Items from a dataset

☆ ☆ ☆ ☆

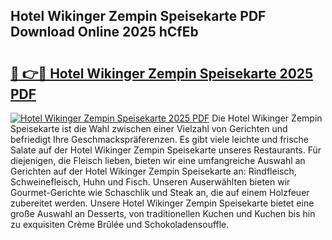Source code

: ## Hotel Wikinger Zempin Speisekarte PDF Download Online 2025 hCfEb

# <h2><a href="http://gc70ll.nevu.top/?p=Hotel+Wikinger+Zempin+Speisekarte">🔗 👉🔴 Hotel Wikinger Zempin Speisekarte 2025 PDF</a></h2>

[![Hotel Wikinger Zempin Speisekarte 2025 PDF](https://i.imgur.com/dBaPXMq.png)](http://gc70ll.nevu.top/?p=Hotel+Wikinger+Zempin+Speisekarte)
Die Hotel Wikinger Zempin Speisekarte ist die Wahl zwischen einer Vielzahl von Gerichten und befriedigt Ihre Geschmackspräferenzen. Es gibt viele leichte und frische Salate auf der Hotel Wikinger Zempin Speisekarte unseres Restaurants. Für diejenigen, die Fleisch lieben, bieten wir eine umfangreiche Auswahl an Gerichten auf der Hotel Wikinger Zempin Speisekarte an: Rindfleisch, Schweinefleisch, Huhn und Fisch. Unseren Auserwählten bieten wir Gourmet-Gerichte wie Schaschlik und Steak an, die auf einem Holzfeuer zubereitet werden. Unsere Hotel Wikinger Zempin Speisekarte bietet eine große Auswahl an Desserts, von traditionellen Kuchen und Kuchen bis hin zu exquisiten Crème Brûlée und Schokoladensouffle.
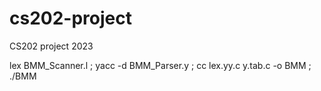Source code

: # cs202-project
CS202 project 2023

lex BMM_Scanner.l ; yacc -d BMM_Parser.y ; cc lex.yy.c y.tab.c -o BMM ; ./BMM
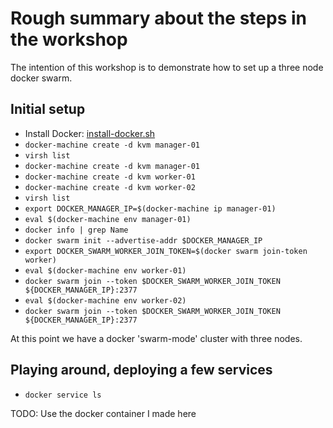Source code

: # Rough summary about the steps in the workshop

The intention of this workshop is to demonstrate how to set up a three node
docker swarm.

## Initial setup

* Install Docker: [install-docker.sh](install-docker.sh)
* `docker-machine create -d kvm manager-01`
* `virsh list`
* `docker-machine create -d kvm manager-01`
* `docker-machine create -d kvm worker-01`
* `docker-machine create -d kvm worker-02`
* `virsh list`
* `export DOCKER_MANAGER_IP=$(docker-machine ip manager-01)`
* `eval $(docker-machine env manager-01)`
* `docker info | grep Name`
* `docker swarm init --advertise-addr $DOCKER_MANAGER_IP`
* `export DOCKER_SWARM_WORKER_JOIN_TOKEN=$(docker swarm join-token worker)`
* `eval $(docker-machine env worker-01)`
* `docker swarm join --token $DOCKER_SWARM_WORKER_JOIN_TOKEN ${DOCKER_MANAGER_IP}:2377`
* `eval $(docker-machine env worker-02)`
* `docker swarm join --token $DOCKER_SWARM_WORKER_JOIN_TOKEN ${DOCKER_MANAGER_IP}:2377`

At this point we have a docker 'swarm-mode' cluster with three nodes.

## Playing around, deploying a few services

* `docker service ls`

TODO: Use the docker container I made here

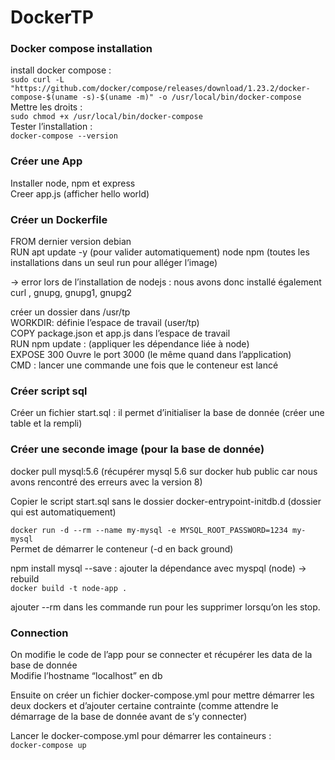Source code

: # DockerTP

### Docker compose installation

install docker compose : \
`sudo curl -L "https://github.com/docker/compose/releases/download/1.23.2/docker-compose-$(uname -s)-$(uname -m)" -o /usr/local/bin/docker-compose` \
Mettre les droits : \
`sudo chmod +x /usr/local/bin/docker-compose` \
Tester l’installation : \
`docker-compose --version`

### Créer une App 

Installer node, npm et express \
Creer app.js (afficher hello world)

### Créer un Dockerfile

FROM dernier version debian \
RUN apt update -y (pour valider automatiquement) node npm (toutes les installations dans un seul run pour alléger l’image)

-> error lors de l’installation de nodejs : nous avons donc installé également curl , gnupg, gnupg1, gnupg2

créer un dossier dans /usr/tp \
WORKDIR: définie l’espace de travail (user/tp) \
COPY package.json et app.js dans l’espace de travail \
RUN npm update : (appliquer les dépendance liée à node) \
EXPOSE 300 Ouvre le port 3000 (le même quand dans l’application) \
CMD : lancer une commande une fois que le conteneur est lancé

### Créer script sql

Créer un fichier start.sql : il permet d’initialiser la base de donnée (créer une table et la rempli)

### Créer une seconde image (pour la base de donnée)

docker pull mysql:5.6 (récupérer mysql 5.6 sur docker hub public car nous avons rencontré des erreurs avec la version 8)
 
Copier le script start.sql sans le dossier docker-entrypoint-initdb.d (dossier qui est automatiquement)

`docker run -d --rm --name my-mysql -e MYSQL_ROOT_PASSWORD=1234 my-mysql` \
Permet de démarrer le conteneur (-d en back ground)

npm install mysql --save : ajouter la dépendance avec myspql (node)  -> rebuild \
`docker build -t node-app .`

ajouter --rm dans les commande run pour les supprimer lorsqu’on les stop.

### Connection 

On modifie le code de l’app pour se connecter et récupérer les data de la base de donnée \
Modifie l’hostname “localhost” en db

Ensuite on créer un fichier docker-compose.yml pour mettre démarrer les deux dockers et d’ajouter certaine contrainte (comme attendre le démarrage de la base de donnée avant de s’y connecter)

Lancer le docker-compose.yml pour démarrer les containeurs : \
`docker-compose up`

☆ ☆ ☆ ☆

What you will do: Looking at the entries above, can you reproduce exactly the lines from the one that holds "### Docker compose installation" through the one that holds "### Connection", and only those?

Exercise output:
### Docker compose installation

install docker compose : \
`sudo curl -L "https://github.com/docker/compose/releases/download/1.23.2/docker-compose-$(uname -s)-$(uname -m)" -o /usr/local/bin/docker-compose` \
Mettre les droits : \
`sudo chmod +x /usr/local/bin/docker-compose` \
Tester l’installation : \
`docker-compose --version`

### Créer une App 

Installer node, npm et express \
Creer app.js (afficher hello world)

### Créer un Dockerfile

FROM dernier version debian \
RUN apt update -y (pour valider automatiquement) node npm (toutes les installations dans un seul run pour alléger l’image)

-> error lors de l’installation de nodejs : nous avons donc installé également curl , gnupg, gnupg1, gnupg2

créer un dossier dans /usr/tp \
WORKDIR: définie l’espace de travail (user/tp) \
COPY package.json et app.js dans l’espace de travail \
RUN npm update : (appliquer les dépendance liée à node) \
EXPOSE 300 Ouvre le port 3000 (le même quand dans l’application) \
CMD : lancer une commande une fois que le conteneur est lancé

### Créer script sql

Créer un fichier start.sql : il permet d’initialiser la base de donnée (créer une table et la rempli)

### Créer une seconde image (pour la base de donnée)

docker pull mysql:5.6 (récupérer mysql 5.6 sur docker hub public car nous avons rencontré des erreurs avec la version 8)
 
Copier le script start.sql sans le dossier docker-entrypoint-initdb.d (dossier qui est automatiquement)

`docker run -d --rm --name my-mysql -e MYSQL_ROOT_PASSWORD=1234 my-mysql` \
Permet de démarrer le conteneur (-d en back ground)

npm install mysql --save : ajouter la dépendance avec myspql (node)  -> rebuild \
`docker build -t node-app .`

ajouter --rm dans les commande run pour les supprimer lorsqu’on les stop.

### Connection 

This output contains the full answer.